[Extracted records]
══════

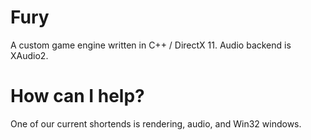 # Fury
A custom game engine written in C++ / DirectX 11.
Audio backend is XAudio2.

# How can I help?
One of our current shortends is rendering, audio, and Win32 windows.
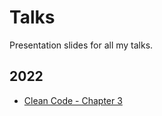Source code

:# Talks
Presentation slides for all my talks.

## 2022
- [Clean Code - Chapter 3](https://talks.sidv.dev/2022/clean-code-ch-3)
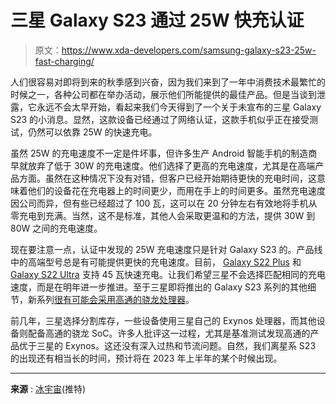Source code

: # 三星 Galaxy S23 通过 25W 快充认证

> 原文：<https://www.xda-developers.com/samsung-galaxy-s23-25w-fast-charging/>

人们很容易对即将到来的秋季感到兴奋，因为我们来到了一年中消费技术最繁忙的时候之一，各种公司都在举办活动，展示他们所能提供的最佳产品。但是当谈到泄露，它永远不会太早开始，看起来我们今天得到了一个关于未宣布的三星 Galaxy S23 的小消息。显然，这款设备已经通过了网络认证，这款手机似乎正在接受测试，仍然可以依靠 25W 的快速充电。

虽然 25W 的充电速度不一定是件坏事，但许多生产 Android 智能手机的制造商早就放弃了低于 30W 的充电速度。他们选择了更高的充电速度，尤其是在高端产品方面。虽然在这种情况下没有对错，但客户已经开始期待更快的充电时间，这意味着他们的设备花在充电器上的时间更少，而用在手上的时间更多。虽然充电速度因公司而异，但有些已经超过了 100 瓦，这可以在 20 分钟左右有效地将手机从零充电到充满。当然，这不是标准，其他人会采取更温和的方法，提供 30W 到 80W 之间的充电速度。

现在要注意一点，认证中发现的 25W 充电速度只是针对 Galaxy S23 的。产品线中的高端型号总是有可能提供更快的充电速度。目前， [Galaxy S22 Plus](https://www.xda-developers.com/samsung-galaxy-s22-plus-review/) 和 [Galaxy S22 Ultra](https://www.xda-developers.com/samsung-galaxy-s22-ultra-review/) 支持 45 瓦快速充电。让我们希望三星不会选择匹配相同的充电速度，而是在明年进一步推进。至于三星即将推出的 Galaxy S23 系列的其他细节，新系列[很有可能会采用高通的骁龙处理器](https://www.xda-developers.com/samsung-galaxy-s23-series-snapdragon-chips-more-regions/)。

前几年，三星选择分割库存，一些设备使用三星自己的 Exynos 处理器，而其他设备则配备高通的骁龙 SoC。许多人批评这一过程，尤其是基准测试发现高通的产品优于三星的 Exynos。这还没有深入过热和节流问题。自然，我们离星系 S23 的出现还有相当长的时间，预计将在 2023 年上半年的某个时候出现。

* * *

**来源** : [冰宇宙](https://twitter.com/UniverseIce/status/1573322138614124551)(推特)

══════

• [Work request]:
Transcribe all records verbatim and omit each image.

• [Output]:
 # Fury
A custom game engine written in C++ / DirectX 11.
Audio backend is XAudio2.

# How can I help?
One of our current shortends is rendering, audio, and Win32 windows.
Source code

:# Talks
Presentation slides for all my talks.

## 2022
- [Clean Code - Chapter 3](https://talks.sidv.dev/2022/clean-code-ch-3)
Source code

: # 三星 Galaxy S23 通过 25W 快充认证

> 原文：<https://www.xda-developers.com/samsung-galaxy-s23-25w-fast-charging/>

人们很容易对即将到来的秋季感到兴奋，因为我们来到了一年中消费技术最繁忙的时候之一，各种公司都在举办活动，展示他们所能提供的最佳产品。但是当谈到泄露，它永远不会太早开始，看起来我们今天得到了一个关于未宣布的三星 Galaxy S23 的小消息。显然，这款设备已经通过了网络认证，这款手机似乎正在接受测试，仍然可以依靠 25W 的快速充电。

虽然 25W 的充电速度不一定是件坏事，但许多生产 Android 智能手机的制造商早就放弃了低于 30W 的充电速度。他们选择了更高的充电速度，尤其是在高端产品方面。虽然在这种情况下没有对错，但客户已经开始期待更快的充电时间，这意味着他们的设备花在充电器上的时间更少，而用在手上的时间更多。虽然充电速度因公司而异，但有些已经超过了 100 瓦，这可以在 20 分钟左右有效地将手机从零充电到充满。当然，这不是标准，其他人会采取更温和的方法，提供 30W 到 80W 之间的充电速度。

现在要注意一点，认证中发现的 25W 充电速度只是针对 Galaxy S23 的。产品线中的高端型号总是有可能提供更快的充电速度。目前， [Galaxy S22 Plus](https://www.xda-developers.com/samsung-galaxy-s22-plus-review/) 和 [Galaxy S22 Ultra](https://www.xda-developers.com/samsung-galaxy-s22-ultra-review/) 支持 45 瓦快速充电。让我们希望三星不会选择匹配相同的充电速度，而是在明年进一步推进。至于三星即将推出的 Galaxy S23 系列的其他细节，新系列[很有可能会采用高通的骁龙处理器](https://www.xda-developers.com/samsung-galaxy-s23-series-snapdragon-chips-more-regions/)。

前几年，三星选择分割库存，一些设备使用三星自己的 Exynos 处理器，而其他设备则配备高通的骁龙 SoC。许多人批评这一过程，尤其是基准测试发现高通的产品优于三星的 Exynos。这还没有深入过热和节流问题。自然，我们离星系 S23 的出现还有相当长的时间，预计将在 2023 年上半年的某个时候出现。

* * *

**来源** : [冰宇宙](https://twitter.com/UniverseIce/status/1573322138614124551)(推特)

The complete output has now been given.